Uri Lam e João Torquato
Quando falamos sobre festividades religiosas da população negra, em geral, aqui no Brasil, as pessoas têm no imaginário celebrações ligadas a religiões de matriz africana, como o candomblé e a umbanda.
Mas, você sabia que em Israel os judeus israelenses celebram uma festa de origem negra e etíope? Estamos falando do Sigd. Celebrado pelo menos há 5 séculos pela comunidade judaica etíope, Sigd significa “prostração” em armáico, idioma da mesma família do hebraico e do árabe. O Sigd é celebrado no dia em que, segundo a tradição, Deus se revelou pela primeira vez a Moisés no Monte Sinai.
Trata-se de um dia de jejum, purificação e renovação, mas também de expressar o desejo de imigrar para a Terra de Israel e Jerusalém, reverberando uma das orações de encerramento do Yom Kipur: “Leshaná habaá biYerushalaim”, no ano que vem em Jerusalém.

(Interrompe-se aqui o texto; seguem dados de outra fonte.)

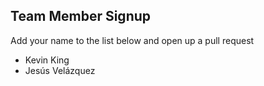 Team Member Signup
------------------
Add your name to the list below and open up a pull request
- Kevin King
- Jesús Velázquez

A palavra Sigd remete ao verbo hebraico Lisgod, “Adorar”, no sentido de prostrar-se, curvar-se em amor e reverência a Deus. Diferente do caráter introspectivo do Iom Kipur, o Sigd tem um caráter público. Não é necessariamente celebrado nas sinagogas, mas nas ruas e praças. Desde 2008, o Sigd foi estabelecido por lei em Israel como feriado nacional oficial, celebrado inclusive dentro do sistema educacional israelense. A cerimônia oficial é realizada no bairro de Armon HaNatziv, em um belo e extenso calçadão com vista para a Cidade Velha de Jerusalém, dando lugar de honra às tradições culturais que os judeus etíopes trouxeram consigo.

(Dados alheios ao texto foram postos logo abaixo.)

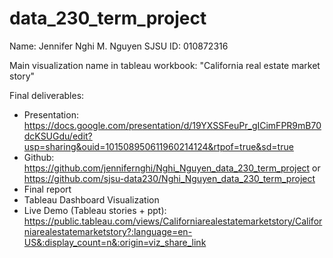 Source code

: # data_230_term_project
Name: Jennifer Nghi M. Nguyen
SJSU ID: 010872316

Main visualization name in tableau workbook: "California real estate market story"

Final deliverables: 
* Presentation: https://docs.google.com/presentation/d/19YXSSFeuPr_gICimFPR9mB70dcKSUGdu/edit?usp=sharing&ouid=101508950611960214124&rtpof=true&sd=true
* Github: 
 https://github.com/jennifernghi/Nghi_Nguyen_data_230_term_project  or
 https://github.com/sjsu-data230/Nghi_Nguyen_data_230_term_project
* Final report
* Tableau Dashboard Visualization
* Live Demo (Tableau stories + ppt):  https://public.tableau.com/views/Californiarealestatemarketstory/Californiarealestatemarketstory?:language=en-US&:display_count=n&:origin=viz_share_link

A imigração dos judeus etíopes para Israel começou de forma significativa nas décadas de 1980 e 1990, por meio de operações de resgate organizadas pelo governo israelense, como a Operação Moisés (1984) e a Operação Salomão (1991). Essas missões trouxeram milhares de judeus para Israel, muitos dos quais enfrentam jornadas perigosas pelo deserto do Sudão, onde se depararam com fome, doenças e perseguição e morte.
Apesar do fato de muitos etíopes terem finalmente alcançado o sonho de estar em Israel, a experiência tem sido marcada por desafios sociais e raciais, os judeus etíopes também têm suas lutas dentro da sociedade israelense.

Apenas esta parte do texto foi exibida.